------ GIVEN RECORDS ------

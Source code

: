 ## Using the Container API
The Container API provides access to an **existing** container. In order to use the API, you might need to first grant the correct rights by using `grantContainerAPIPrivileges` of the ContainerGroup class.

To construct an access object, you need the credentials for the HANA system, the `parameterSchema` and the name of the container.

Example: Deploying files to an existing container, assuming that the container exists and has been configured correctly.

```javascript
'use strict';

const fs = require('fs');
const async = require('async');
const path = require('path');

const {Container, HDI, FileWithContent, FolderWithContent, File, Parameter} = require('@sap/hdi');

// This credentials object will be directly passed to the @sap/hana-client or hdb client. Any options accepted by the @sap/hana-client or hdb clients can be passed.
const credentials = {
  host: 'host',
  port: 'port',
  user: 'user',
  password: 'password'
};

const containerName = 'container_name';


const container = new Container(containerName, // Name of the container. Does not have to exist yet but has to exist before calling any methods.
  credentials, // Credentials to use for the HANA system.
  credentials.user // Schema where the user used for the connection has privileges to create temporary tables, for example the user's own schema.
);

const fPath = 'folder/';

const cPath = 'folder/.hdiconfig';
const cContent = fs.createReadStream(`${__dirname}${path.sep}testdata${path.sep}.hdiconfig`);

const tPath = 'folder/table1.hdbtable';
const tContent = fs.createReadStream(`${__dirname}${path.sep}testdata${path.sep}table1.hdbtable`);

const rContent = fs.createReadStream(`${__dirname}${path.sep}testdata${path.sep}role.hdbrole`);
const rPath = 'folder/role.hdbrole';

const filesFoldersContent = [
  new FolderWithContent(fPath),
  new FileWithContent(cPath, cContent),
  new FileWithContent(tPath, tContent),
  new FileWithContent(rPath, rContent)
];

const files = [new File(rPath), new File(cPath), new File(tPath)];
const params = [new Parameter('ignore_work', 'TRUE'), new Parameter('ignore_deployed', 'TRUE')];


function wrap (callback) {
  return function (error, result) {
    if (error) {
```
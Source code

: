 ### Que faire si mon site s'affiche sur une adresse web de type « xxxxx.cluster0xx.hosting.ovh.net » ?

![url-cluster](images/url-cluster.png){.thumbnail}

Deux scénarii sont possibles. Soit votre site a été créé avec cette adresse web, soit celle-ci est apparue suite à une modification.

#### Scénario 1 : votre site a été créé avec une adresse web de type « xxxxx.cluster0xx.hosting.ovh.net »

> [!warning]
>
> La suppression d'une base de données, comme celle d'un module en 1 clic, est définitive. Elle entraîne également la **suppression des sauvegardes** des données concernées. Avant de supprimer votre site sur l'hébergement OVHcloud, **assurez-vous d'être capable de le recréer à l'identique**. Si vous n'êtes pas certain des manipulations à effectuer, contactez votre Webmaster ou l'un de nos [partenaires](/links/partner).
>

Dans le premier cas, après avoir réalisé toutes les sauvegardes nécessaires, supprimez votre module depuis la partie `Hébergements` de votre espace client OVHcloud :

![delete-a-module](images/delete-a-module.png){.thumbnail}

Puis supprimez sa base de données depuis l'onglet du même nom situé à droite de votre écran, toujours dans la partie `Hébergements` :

------

EXERCISE AIM: Filter the entries by the string "base" and copy each matching line.

ANSWER:
> La suppression d'une base de données, comme celle d'un module en 1 clic, est définitive. Elle entraîne également la **suppression des sauvegardes** des données concernées. Avant de supprimer votre site sur l'hébergement OVHcloud, **assurez-vous d'être capable de le recréer à l'identique**. Si vous n'êtes pas certain des manipulations à effectuer, contactez votre Webmaster ou l'un de nos [partenaires](/links/partner).
Puis supprimez sa base de données depuis l'onglet du même nom situé à droite de votre écran, toujours dans la partie `Hébergements` :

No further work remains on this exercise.